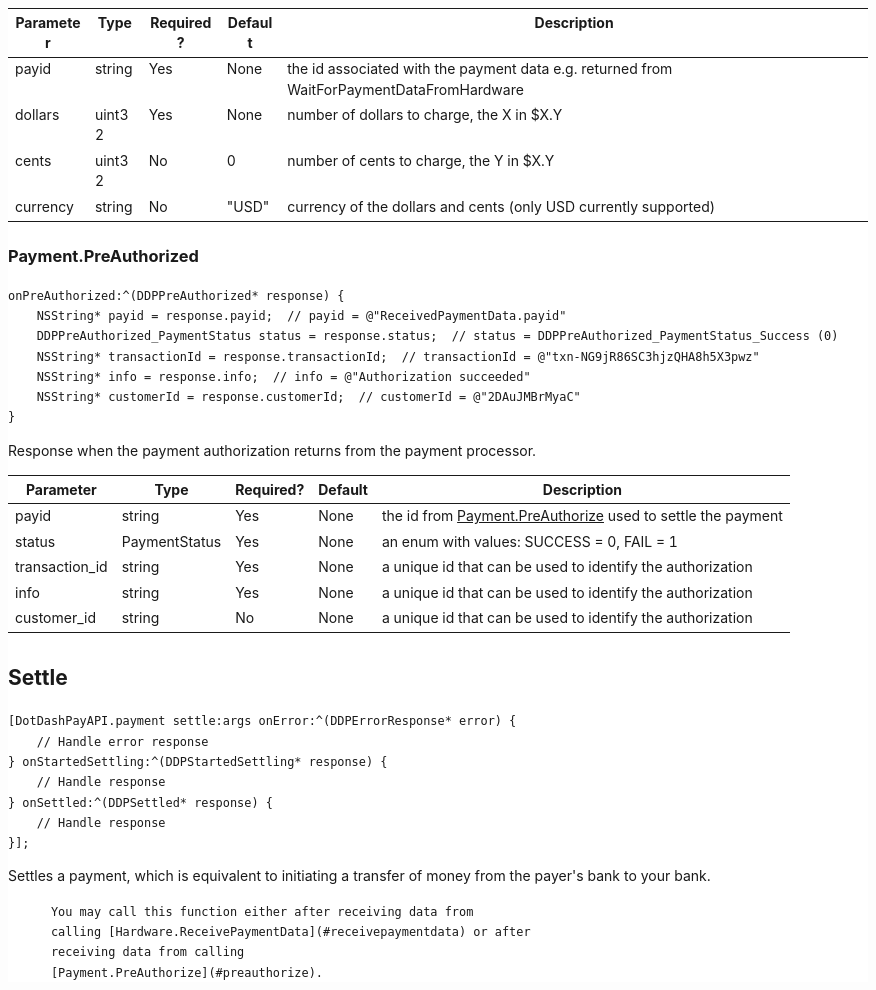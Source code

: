 
Parameter   |   Type   | Required? | Default | Description
------------- | -------- | --------- | ------- | -----------
payid | string | Yes | None | the id associated with the payment data e.g. returned from      WaitForPaymentDataFromHardware
dollars | uint32 | Yes | None | number of dollars to charge, the X in $X.Y
cents | uint32 | No | 0 | number of cents to charge, the Y in $X.Y
currency | string | No | "USD" | currency of the dollars and cents (only USD currently supported)


<a name="Payment.PreAuthorize-Payment.PreAuthorized"></a>
### Payment.PreAuthorized

```objc
onPreAuthorized:^(DDPPreAuthorized* response) {
    NSString* payid = response.payid;  // payid = @"ReceivedPaymentData.payid"
    DDPPreAuthorized_PaymentStatus status = response.status;  // status = DDPPreAuthorized_PaymentStatus_Success (0)
    NSString* transactionId = response.transactionId;  // transactionId = @"txn-NG9jR86SC3hjzQHA8h5X3pwz"
    NSString* info = response.info;  // info = @"Authorization succeeded"
    NSString* customerId = response.customerId;  // customerId = @"2DAuJMBrMyaC"
}
```
Response when the payment authorization returns from the payment
  processor.

Parameter   |   Type   | Required? | Default | Description
------------- | -------- | --------- | ------- | -----------
payid | string | Yes | None | the id from [Payment.PreAuthorize](#preauthorize) used to settle the      payment
status | PaymentStatus | Yes | None | an enum with values: SUCCESS = 0, FAIL = 1
transaction_id | string | Yes | None | a unique id that can be used to identify the authorization
info | string | Yes | None | a unique id that can be used to identify the authorization
customer_id | string | No | None | a unique id that can be used to identify the authorization


## Settle
```objc
[DotDashPayAPI.payment settle:args onError:^(DDPErrorResponse* error) {
    // Handle error response
} onStartedSettling:^(DDPStartedSettling* response) {
    // Handle response
} onSettled:^(DDPSettled* response) {
    // Handle response
}];
```
Settles a payment, which is equivalent to initiating a
          transfer of money from the payer's bank to your bank.

          You may call this function either after receiving data from
          calling [Hardware.ReceivePaymentData](#receivepaymentdata) or after
          receiving data from calling
          [Payment.PreAuthorize](#preauthorize).

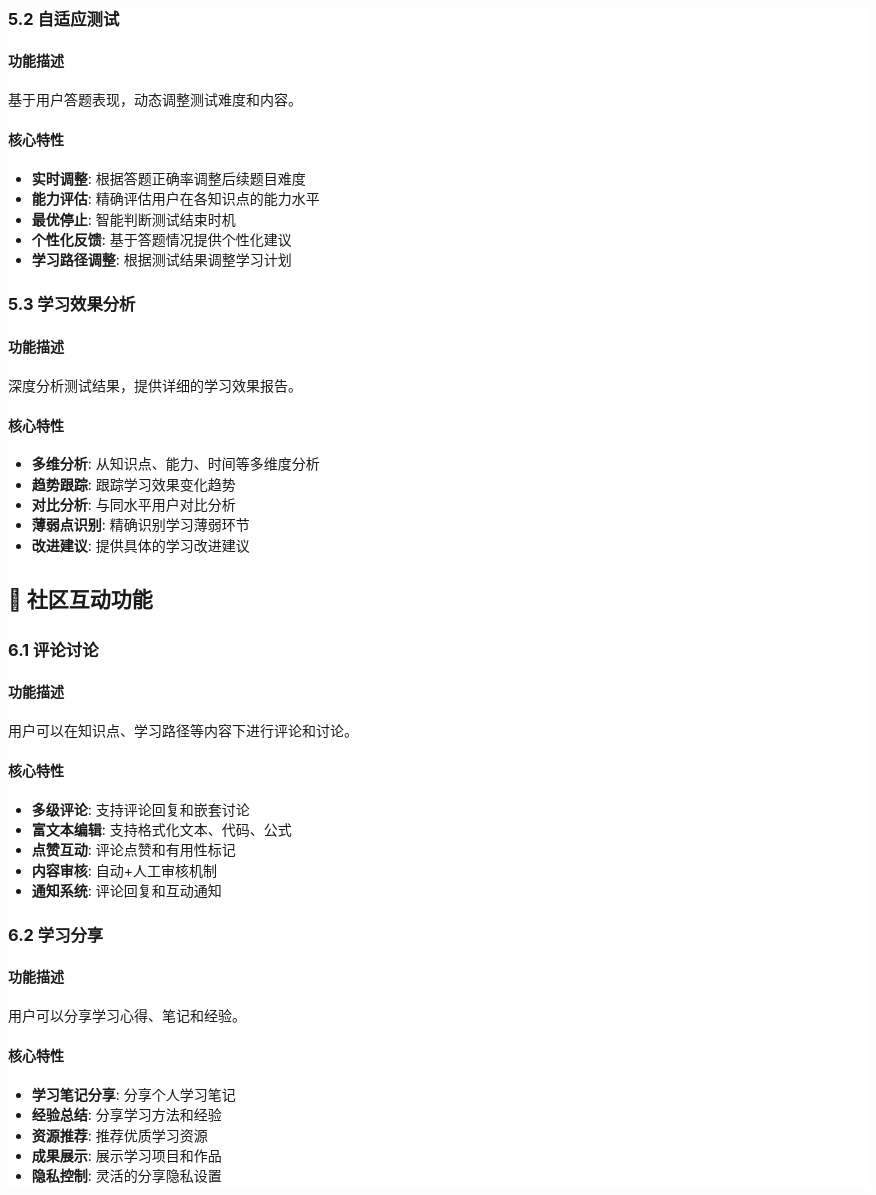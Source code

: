 ### 5.2 自适应测试

#### 功能描述
基于用户答题表现，动态调整测试难度和内容。

#### 核心特性
- **实时调整**: 根据答题正确率调整后续题目难度
- **能力评估**: 精确评估用户在各知识点的能力水平
- **最优停止**: 智能判断测试结束时机
- **个性化反馈**: 基于答题情况提供个性化建议
- **学习路径调整**: 根据测试结果调整学习计划

### 5.3 学习效果分析

#### 功能描述
深度分析测试结果，提供详细的学习效果报告。

#### 核心特性
- **多维分析**: 从知识点、能力、时间等多维度分析
- **趋势跟踪**: 跟踪学习效果变化趋势
- **对比分析**: 与同水平用户对比分析
- **薄弱点识别**: 精确识别学习薄弱环节
- **改进建议**: 提供具体的学习改进建议

## 💬 社区互动功能

### 6.1 评论讨论

#### 功能描述
用户可以在知识点、学习路径等内容下进行评论和讨论。

#### 核心特性
- **多级评论**: 支持评论回复和嵌套讨论
- **富文本编辑**: 支持格式化文本、代码、公式
- **点赞互动**: 评论点赞和有用性标记
- **内容审核**: 自动+人工审核机制
- **通知系统**: 评论回复和互动通知

### 6.2 学习分享

#### 功能描述
用户可以分享学习心得、笔记和经验。

#### 核心特性
- **学习笔记分享**: 分享个人学习笔记
- **经验总结**: 分享学习方法和经验
- **资源推荐**: 推荐优质学习资源
- **成果展示**: 展示学习项目和作品
- **隐私控制**: 灵活的分享隐私设置
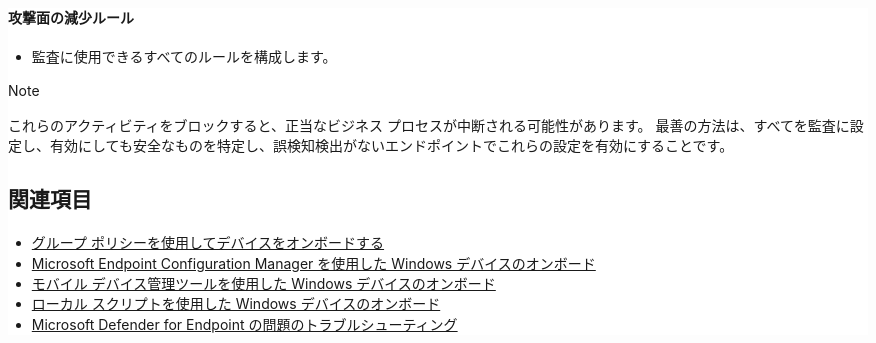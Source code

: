 #### <a name="attack-surface-reduction-rules"></a>攻撃面の減少ルール
- 監査に使用できるすべてのルールを構成します。


> [!NOTE]
> これらのアクティビティをブロックすると、正当なビジネス プロセスが中断される可能性があります。 最善の方法は、すべてを監査に設定し、有効にしても安全なものを特定し、誤検知検出がないエンドポイントでこれらの設定を有効にすることです。






## <a name="related-topics"></a>関連項目
- [グループ ポリシーを使用してデバイスをオンボードする](configure-endpoints-gp.md)
- [Microsoft Endpoint Configuration Manager を使用した Windows デバイスのオンボード](configure-endpoints-sccm.md)
- [モバイル デバイス管理ツールを使用した Windows デバイスのオンボード](configure-endpoints-mdm.md)
- [ローカル スクリプトを使用した Windows デバイスのオンボード](configure-endpoints-script.md)
- [Microsoft Defender for Endpoint の問題のトラブルシューティング](troubleshoot-onboarding.md)
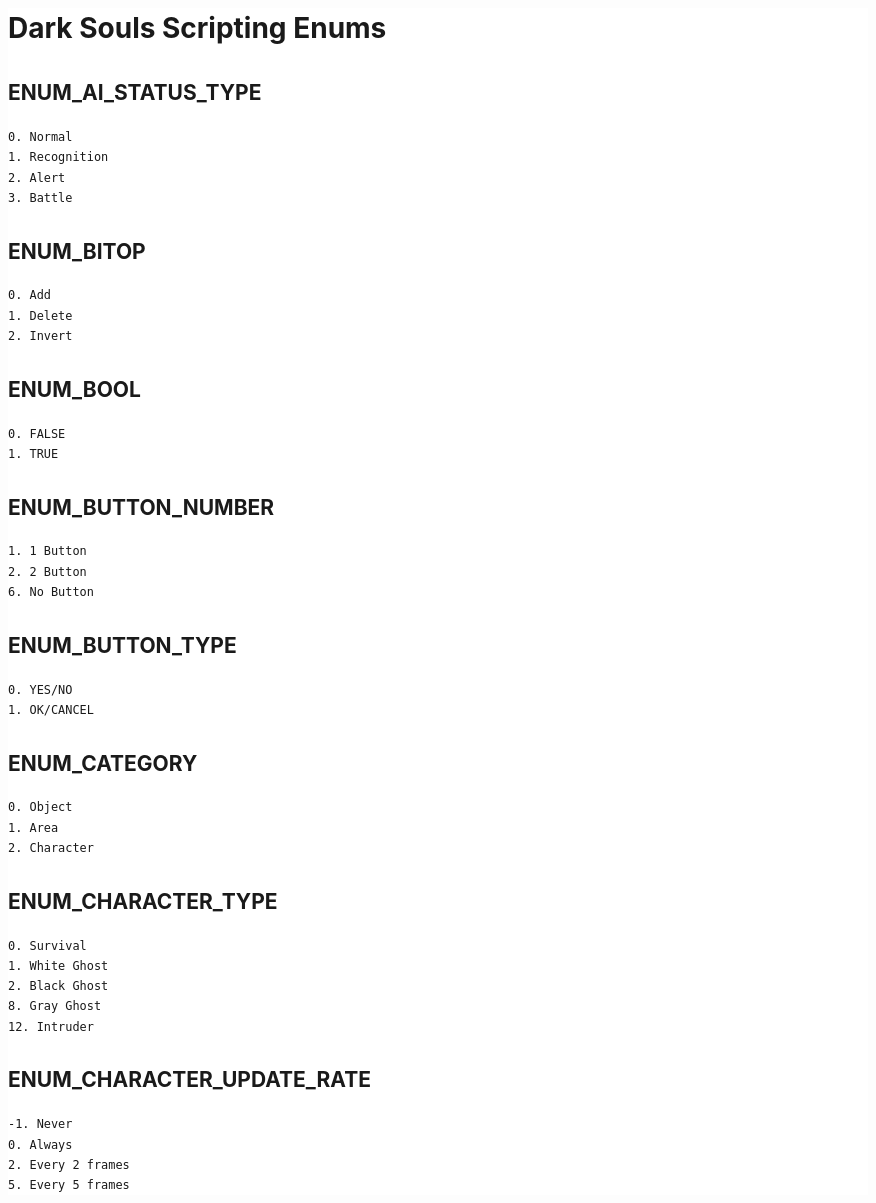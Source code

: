 # Dark Souls Scripting Enums

## ENUM_AI_STATUS_TYPE

    0. Normal
    1. Recognition
    2. Alert
    3. Battle

## ENUM_BITOP

    0. Add
    1. Delete
    2. Invert

## ENUM_BOOL

    0. FALSE
    1. TRUE

## ENUM_BUTTON_NUMBER

    1. 1 Button
    2. 2 Button
    6. No Button

## ENUM_BUTTON_TYPE

    0. YES/NO
    1. OK/CANCEL

## ENUM_CATEGORY

    0. Object
    1. Area
    2. Character

## ENUM_CHARACTER_TYPE

    0. Survival
    1. White Ghost
    2. Black Ghost
    8. Gray Ghost
    12. Intruder

## ENUM_CHARACTER_UPDATE_RATE

    -1. Never
    0. Always
    2. Every 2 frames
    5. Every 5 frames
════════════════════
TRY IT. The answer should contain only the lines from the start of the records above through the line with "status | PaymentStatus", copied exactly, and no pictures.

ANSWER TO THIS EXERCISE.
Source code

: 
Parameter   |   Type   | Required? | Default | Description
------------- | -------- | --------- | ------- | -----------
payid | string | Yes | None | the id associated with the payment data e.g. returned from      WaitForPaymentDataFromHardware
dollars | uint32 | Yes | None | number of dollars to charge, the X in $X.Y
cents | uint32 | No | 0 | number of cents to charge, the Y in $X.Y
currency | string | No | "USD" | currency of the dollars and cents (only USD currently supported)


<a name="Payment.PreAuthorize-Payment.PreAuthorized"></a>
### Payment.PreAuthorized

```objc
onPreAuthorized:^(DDPPreAuthorized* response) {
    NSString* payid = response.payid;  // payid = @"ReceivedPaymentData.payid"
    DDPPreAuthorized_PaymentStatus status = response.status;  // status = DDPPreAuthorized_PaymentStatus_Success (0)
    NSString* transactionId = response.transactionId;  // transactionId = @"txn-NG9jR86SC3hjzQHA8h5X3pwz"
    NSString* info = response.info;  // info = @"Authorization succeeded"
    NSString* customerId = response.customerId;  // customerId = @"2DAuJMBrMyaC"
}
```
Response when the payment authorization returns from the payment
  processor.

Parameter   |   Type   | Required? | Default | Description
------------- | -------- | --------- | ------- | -----------
payid | string | Yes | None | the id from [Payment.PreAuthorize](#preauthorize) used to settle the      payment
status | PaymentStatus | Yes | None | an enum with values: SUCCESS = 0, FAIL = 1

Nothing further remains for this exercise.